_Task to carry out_:
Which lines below mention "DoxyParams"? Pick each one out.

++++ Provided data ++++

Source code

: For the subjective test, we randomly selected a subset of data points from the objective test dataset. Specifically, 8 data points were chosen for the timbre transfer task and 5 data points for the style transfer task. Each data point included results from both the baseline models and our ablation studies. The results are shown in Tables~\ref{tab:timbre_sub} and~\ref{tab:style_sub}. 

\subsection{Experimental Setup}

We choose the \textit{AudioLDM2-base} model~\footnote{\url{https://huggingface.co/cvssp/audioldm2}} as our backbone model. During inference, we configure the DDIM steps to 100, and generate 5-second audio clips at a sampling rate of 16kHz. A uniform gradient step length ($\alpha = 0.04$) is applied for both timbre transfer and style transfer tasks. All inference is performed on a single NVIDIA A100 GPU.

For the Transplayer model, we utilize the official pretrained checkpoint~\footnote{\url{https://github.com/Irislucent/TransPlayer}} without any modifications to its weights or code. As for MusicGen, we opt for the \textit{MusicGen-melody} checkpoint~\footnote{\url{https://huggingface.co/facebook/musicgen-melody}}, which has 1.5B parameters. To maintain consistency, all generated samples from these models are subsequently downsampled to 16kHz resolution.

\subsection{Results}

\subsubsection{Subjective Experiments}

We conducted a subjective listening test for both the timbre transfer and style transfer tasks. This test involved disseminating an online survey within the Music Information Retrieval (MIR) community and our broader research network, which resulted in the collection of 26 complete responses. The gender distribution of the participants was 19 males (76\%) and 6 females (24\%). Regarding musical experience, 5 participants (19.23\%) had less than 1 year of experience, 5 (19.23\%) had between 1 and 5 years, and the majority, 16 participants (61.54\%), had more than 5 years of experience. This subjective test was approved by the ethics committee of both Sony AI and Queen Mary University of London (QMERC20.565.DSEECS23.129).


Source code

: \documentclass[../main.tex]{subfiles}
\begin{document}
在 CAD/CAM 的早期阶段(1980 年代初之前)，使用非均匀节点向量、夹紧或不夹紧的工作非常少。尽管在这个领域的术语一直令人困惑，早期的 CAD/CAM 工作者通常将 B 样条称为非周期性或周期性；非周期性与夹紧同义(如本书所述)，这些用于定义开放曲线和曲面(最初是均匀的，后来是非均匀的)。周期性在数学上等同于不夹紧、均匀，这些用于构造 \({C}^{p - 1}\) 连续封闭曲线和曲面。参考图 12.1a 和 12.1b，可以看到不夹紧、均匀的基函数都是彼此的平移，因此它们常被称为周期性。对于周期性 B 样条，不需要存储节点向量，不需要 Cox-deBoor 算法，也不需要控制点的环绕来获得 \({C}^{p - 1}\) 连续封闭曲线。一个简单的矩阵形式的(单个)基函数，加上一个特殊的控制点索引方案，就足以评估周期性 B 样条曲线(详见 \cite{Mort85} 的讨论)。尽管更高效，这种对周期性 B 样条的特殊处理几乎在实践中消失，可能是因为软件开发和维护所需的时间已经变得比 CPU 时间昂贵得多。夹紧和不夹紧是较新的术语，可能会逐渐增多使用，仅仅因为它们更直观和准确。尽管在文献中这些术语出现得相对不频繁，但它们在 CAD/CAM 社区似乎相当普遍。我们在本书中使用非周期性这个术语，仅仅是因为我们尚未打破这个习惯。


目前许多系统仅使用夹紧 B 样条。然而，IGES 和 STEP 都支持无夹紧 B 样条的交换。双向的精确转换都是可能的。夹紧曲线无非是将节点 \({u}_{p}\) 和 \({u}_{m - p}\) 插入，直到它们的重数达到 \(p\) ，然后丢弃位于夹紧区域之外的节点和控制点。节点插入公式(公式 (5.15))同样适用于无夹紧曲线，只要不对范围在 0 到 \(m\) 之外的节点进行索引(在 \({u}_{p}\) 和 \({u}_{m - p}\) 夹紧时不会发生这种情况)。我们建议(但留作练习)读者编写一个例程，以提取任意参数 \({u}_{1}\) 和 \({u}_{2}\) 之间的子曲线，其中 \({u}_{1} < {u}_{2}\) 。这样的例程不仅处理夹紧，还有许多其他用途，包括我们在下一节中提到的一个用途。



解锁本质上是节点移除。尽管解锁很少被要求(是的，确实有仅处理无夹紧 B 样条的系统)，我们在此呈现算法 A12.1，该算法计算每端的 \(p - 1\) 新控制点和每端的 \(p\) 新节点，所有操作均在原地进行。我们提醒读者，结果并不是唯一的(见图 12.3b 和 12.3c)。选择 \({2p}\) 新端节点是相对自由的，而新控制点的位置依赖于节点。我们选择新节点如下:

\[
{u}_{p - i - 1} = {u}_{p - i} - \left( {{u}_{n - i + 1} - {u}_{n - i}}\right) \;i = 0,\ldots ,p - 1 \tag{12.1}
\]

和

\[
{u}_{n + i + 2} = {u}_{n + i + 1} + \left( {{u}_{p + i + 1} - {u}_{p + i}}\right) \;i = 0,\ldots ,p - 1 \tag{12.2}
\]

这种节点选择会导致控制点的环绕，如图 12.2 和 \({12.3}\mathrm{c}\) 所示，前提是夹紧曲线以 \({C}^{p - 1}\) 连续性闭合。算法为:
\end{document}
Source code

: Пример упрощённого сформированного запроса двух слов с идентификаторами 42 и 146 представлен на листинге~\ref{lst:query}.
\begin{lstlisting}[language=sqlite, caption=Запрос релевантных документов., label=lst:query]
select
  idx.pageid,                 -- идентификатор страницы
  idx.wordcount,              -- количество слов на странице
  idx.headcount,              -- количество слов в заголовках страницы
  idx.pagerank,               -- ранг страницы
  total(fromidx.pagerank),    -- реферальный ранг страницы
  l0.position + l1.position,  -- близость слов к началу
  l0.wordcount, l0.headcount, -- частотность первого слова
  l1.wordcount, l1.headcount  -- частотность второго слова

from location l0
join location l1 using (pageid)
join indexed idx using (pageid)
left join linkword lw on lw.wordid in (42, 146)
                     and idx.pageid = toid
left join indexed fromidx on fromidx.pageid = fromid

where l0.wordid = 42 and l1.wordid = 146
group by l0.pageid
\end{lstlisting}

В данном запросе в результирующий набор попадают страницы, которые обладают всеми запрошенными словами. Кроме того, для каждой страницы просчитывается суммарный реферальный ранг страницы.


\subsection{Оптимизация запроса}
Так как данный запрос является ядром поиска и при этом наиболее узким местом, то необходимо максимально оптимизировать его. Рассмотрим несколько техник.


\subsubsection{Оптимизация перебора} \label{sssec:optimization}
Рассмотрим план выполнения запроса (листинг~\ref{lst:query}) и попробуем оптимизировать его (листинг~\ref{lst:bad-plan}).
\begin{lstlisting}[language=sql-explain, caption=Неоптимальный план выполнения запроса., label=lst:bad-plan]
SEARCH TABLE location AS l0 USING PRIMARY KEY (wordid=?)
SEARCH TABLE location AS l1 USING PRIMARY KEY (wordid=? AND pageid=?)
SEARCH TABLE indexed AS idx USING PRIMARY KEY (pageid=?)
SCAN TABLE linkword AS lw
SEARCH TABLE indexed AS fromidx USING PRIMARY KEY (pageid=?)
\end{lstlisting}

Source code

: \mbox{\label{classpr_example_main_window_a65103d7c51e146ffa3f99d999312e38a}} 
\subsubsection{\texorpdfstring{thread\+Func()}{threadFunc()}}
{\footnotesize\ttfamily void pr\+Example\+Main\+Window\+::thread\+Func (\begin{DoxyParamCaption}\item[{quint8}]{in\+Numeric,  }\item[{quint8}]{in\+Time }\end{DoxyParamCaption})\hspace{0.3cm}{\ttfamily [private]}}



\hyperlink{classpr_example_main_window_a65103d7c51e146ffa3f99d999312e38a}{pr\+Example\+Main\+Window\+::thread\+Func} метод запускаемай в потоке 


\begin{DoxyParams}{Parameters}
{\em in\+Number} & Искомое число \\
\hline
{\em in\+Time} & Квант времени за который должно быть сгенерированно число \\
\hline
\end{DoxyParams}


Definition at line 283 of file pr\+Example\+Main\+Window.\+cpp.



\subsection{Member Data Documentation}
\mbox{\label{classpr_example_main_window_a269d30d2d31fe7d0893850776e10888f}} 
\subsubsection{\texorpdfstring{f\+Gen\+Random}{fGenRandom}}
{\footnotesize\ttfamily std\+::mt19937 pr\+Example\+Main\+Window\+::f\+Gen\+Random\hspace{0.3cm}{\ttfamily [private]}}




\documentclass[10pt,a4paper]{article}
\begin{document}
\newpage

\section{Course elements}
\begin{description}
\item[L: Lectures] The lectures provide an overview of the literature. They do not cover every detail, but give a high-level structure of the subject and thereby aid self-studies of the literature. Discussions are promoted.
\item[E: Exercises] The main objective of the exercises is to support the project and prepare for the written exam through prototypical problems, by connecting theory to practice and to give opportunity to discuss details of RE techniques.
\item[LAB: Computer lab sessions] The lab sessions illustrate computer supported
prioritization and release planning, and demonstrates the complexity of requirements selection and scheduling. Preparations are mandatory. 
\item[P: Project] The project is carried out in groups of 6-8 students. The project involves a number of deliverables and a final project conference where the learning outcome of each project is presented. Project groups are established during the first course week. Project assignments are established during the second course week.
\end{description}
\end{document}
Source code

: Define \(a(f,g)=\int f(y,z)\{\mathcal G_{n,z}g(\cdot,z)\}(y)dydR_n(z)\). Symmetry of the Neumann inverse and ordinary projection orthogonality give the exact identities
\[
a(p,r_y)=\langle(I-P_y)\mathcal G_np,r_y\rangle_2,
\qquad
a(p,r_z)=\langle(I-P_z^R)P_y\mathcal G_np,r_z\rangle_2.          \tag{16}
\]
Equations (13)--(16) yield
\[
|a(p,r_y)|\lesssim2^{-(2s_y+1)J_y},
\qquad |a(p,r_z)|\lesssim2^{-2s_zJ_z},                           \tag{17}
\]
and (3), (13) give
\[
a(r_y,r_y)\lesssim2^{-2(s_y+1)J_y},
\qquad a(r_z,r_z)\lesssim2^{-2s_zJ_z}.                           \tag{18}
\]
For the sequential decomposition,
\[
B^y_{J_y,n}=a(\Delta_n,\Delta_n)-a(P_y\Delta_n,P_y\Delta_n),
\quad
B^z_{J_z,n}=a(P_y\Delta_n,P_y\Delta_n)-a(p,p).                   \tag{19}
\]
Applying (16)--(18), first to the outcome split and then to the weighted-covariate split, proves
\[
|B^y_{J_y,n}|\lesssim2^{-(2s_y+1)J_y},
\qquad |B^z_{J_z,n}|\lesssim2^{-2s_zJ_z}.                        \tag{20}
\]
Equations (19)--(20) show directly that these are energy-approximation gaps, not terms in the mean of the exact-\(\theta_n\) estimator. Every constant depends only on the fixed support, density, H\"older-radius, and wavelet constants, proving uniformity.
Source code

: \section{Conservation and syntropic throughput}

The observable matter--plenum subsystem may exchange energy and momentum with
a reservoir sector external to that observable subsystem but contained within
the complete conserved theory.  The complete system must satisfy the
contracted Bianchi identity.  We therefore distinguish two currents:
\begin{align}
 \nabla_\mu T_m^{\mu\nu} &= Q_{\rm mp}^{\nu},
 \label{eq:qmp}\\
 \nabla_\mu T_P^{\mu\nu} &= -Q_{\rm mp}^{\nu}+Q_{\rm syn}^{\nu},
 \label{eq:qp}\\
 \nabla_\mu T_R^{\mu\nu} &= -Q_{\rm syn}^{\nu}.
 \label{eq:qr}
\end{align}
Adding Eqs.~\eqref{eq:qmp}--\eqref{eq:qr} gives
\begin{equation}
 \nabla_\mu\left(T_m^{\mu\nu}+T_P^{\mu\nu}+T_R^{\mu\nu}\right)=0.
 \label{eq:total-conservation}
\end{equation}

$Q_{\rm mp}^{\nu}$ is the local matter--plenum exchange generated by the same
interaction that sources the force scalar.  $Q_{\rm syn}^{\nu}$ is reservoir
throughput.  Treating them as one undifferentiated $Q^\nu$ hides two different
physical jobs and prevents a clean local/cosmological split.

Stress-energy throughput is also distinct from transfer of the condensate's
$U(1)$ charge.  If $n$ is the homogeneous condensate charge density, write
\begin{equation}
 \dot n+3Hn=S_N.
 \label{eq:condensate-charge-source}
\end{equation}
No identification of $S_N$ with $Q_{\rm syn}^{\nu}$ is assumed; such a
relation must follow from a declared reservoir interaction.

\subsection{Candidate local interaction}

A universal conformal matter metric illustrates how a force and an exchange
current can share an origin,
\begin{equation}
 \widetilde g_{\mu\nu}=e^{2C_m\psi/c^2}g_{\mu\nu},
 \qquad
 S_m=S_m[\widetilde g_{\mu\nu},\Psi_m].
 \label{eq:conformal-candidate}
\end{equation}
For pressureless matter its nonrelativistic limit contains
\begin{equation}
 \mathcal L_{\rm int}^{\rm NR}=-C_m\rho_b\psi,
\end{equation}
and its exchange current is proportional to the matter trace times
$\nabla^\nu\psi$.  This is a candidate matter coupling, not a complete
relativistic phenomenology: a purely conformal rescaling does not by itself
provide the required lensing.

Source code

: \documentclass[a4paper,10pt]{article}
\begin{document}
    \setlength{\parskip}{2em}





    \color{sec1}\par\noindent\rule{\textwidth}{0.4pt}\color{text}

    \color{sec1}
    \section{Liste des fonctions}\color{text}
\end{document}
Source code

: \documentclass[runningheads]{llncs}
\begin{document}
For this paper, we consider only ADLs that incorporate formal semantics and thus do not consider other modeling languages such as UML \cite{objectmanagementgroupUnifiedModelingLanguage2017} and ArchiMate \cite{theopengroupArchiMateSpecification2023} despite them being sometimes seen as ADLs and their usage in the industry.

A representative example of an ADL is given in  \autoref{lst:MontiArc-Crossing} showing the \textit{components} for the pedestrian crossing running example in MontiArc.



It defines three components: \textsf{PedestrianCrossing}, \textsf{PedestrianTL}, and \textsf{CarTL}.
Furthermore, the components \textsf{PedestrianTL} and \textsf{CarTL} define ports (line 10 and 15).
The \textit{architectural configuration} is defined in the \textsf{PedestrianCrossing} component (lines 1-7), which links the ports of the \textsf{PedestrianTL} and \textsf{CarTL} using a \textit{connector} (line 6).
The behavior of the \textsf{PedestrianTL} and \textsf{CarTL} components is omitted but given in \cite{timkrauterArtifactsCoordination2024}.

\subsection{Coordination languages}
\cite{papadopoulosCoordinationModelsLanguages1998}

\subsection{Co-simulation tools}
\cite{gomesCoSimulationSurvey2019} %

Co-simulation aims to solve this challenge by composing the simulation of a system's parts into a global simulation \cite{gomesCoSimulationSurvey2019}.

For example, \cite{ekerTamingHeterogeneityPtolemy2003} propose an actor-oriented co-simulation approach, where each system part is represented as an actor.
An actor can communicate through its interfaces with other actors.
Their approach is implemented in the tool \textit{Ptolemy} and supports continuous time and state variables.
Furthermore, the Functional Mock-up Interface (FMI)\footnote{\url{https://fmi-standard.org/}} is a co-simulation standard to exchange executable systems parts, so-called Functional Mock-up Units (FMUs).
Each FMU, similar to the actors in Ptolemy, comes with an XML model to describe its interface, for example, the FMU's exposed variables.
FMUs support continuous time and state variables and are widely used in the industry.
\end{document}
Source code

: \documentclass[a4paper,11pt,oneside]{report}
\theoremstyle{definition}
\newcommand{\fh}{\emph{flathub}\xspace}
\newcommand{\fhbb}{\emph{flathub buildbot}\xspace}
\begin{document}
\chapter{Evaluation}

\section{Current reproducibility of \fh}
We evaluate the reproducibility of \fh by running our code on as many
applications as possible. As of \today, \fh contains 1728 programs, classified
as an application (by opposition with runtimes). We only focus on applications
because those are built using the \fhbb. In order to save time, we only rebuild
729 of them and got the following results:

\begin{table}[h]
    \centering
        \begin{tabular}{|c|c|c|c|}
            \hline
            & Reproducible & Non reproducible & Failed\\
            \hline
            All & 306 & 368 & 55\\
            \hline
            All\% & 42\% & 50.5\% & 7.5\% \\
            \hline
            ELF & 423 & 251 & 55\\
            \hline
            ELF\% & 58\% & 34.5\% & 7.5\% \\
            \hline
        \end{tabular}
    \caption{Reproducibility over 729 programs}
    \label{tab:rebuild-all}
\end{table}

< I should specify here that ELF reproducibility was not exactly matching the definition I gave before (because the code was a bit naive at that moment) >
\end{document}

++++

_Reply_:
\begin{DoxyParams}{Parameters}
\end{DoxyParams}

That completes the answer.